Ensemble Kalman filtering methodology is known to be effective in high dimensions and in nonlinear settings, as opposed to regular Kalman filters. Moreover, ensemble Kalman filters can be used to solve quite general inverse problems.
The theoretical approach, known as EKI, was originally formulated in (Iglesias, Law, and Stuart 2013) and refined in the review (Calvello, Reich, and Stuart 2022) (to appear in Acta Numerica 2025).
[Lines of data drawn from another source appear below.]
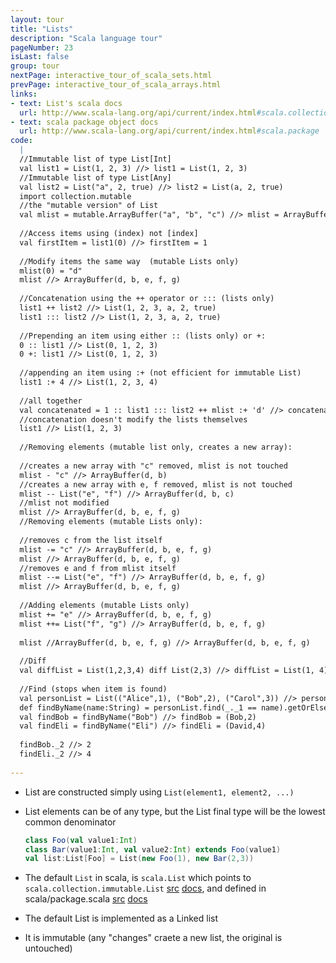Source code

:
 ```yaml
---
layout: tour
title: "Lists"
description: "Scala language tour"
pageNumber: 23
isLast: false
group: tour
nextPage: interactive_tour_of_scala_sets.html
prevPage: interactive_tour_of_scala_arrays.html
links:
- text: List's scala docs
  url: http://www.scala-lang.org/api/current/index.html#scala.collection.immutable.List
- text: scala package object docs
  url: http://www.scala-lang.org/api/current/index.html#scala.package
code:
  |
  //Immutable list of type List[Int]  
  val list1 = List(1, 2, 3) //> list1 = List(1, 2, 3)  
  //Immutable list of type List[Any]  
  val list2 = List("a", 2, true) //> list2 = List(a, 2, true)  
  import collection.mutable   
  //the "mutable version" of List  
  val mlist = mutable.ArrayBuffer("a", "b", "c") //> mlist = ArrayBuffer(d, b, e, f, g)  
  
  //Access items using (index) not [index]   
  val firstItem = list1(0) //> firstItem = 1  
  
  //Modify items the same way  (mutable Lists only)    
  mlist(0) = "d"    
  mlist //> ArrayBuffer(d, b, e, f, g)  
  
  //Concatenation using the ++ operator or ::: (lists only)  
  list1 ++ list2 //> List(1, 2, 3, a, 2, true)  
  list1 ::: list2 //> List(1, 2, 3, a, 2, true)  
  
  //Prepending an item using either :: (lists only) or +:  
  0 :: list1 //> List(0, 1, 2, 3)  
  0 +: list1 //> List(0, 1, 2, 3)  
  
  //appending an item using :+ (not efficient for immutable List)  
  list1 :+ 4 //> List(1, 2, 3, 4)  
  
  //all together  
  val concatenated = 1 :: list1 ::: list2 ++ mlist :+ 'd' //> concatenated = List(1, 1, 2, 3, a, 2, true, d, b, c, d)  
  //concatenation doesn't modify the lists themselves     
  list1 //> List(1, 2, 3)  
  
  //Removing elements (mutable list only, creates a new array):  
  
  //creates a new array with "c" removed, mlist is not touched  
  mlist - "c" //> ArrayBuffer(d, b)  
  //creates a new array with e, f removed, mlist is not touched  
  mlist -- List("e", "f") //> ArrayBuffer(d, b, c)  
  //mlist not modified  
  mlist //> ArrayBuffer(d, b, e, f, g)  
  //Removing elements (mutable Lists only):   
  
  //removes c from the list itself  
  mlist -= "c" //> ArrayBuffer(d, b, e, f, g)  
  mlist //> ArrayBuffer(d, b, e, f, g)  
  //removes e and f from mlist itself  
  mlist --= List("e", "f") //> ArrayBuffer(d, b, e, f, g)  
  mlist //> ArrayBuffer(d, b, e, f, g)  
  
  //Adding elements (mutable Lists only)   
  mlist += "e" //> ArrayBuffer(d, b, e, f, g)  
  mlist ++= List("f", "g") //> ArrayBuffer(d, b, e, f, g)  
  
  mlist //ArrayBuffer(d, b, e, f, g) //> ArrayBuffer(d, b, e, f, g)  
  
  //Diff   
  val diffList = List(1,2,3,4) diff List(2,3) //> diffList = List(1, 4)  
  
  //Find (stops when item is found)   
  val personList = List(("Alice",1), ("Bob",2), ("Carol",3)) //> personList = List((Alice,1), (Bob,2), (Carol,3))  
  def findByName(name:String) = personList.find(_._1 == name).getOrElse(("David",4)) //> findByName(name = "foo") => (David,4)  
  val findBob = findByName("Bob") //> findBob = (Bob,2)  
  val findEli = findByName("Eli") //> findEli = (David,4)  
  
  findBob._2 //> 2  
  findEli._2 //> 4  
  
---
```


- List are constructed simply using `List(element1, element2, ...)`
- List elements can be of any type, but the List final type will be the lowest common denominator 

  ```scala
  class Foo(val value1:Int)
  class Bar(value1:Int, val value2:Int) extends Foo(value1)
  val list:List[Foo] = List(new Foo(1), new Bar(2,3))
  ```
- The default `List` in scala, is `scala.List` which points to `scala.collection.immutable.List` [src](https://github.com/scala/scala/blob/v2.10.2/src/library/scala/collection/immutable/List.scala#L1) [docs](http://www.scala-lang.org/api/current/index.html#scala.collection.immutable.List), and defined in scala/package.scala [src](https://github.com/scala/scala/blob/v2.10.2/src/library/scala/package.scala#L63) [docs](http://www.scala-lang.org/api/current/index.html#scala.package)
- The default List is implemented as a Linked list
- It is immutable (any "changes" craete a new list, the original is untouched)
A shorter version can be found in the recent preprint (Huang et al. 2022), where extensive numerical tests were performed.
18.1 Properties of EKI
- a derivative- and gradient-free optimization method;
- full uncertainty quantification;
- relatively few evaluations of the (possibly expensive) forward model;
- robust to noise in the evaluation of the model.
18.2 Formulation
Recall the inverse problem: recover an unknown function \(\theta\) from known data \(y\) related by
\[ y = \mathcal{G}(\theta) + \eta, \] where \(\mathcal{G}\) denotes the forward model from inputs to observables, \(\eta \sim \mathcal{N}(0, \Sigma_{\eta})\) represents the model error and observation noise, with \(\Sigma_{\eta}\) a positive definite noise covariance matrix.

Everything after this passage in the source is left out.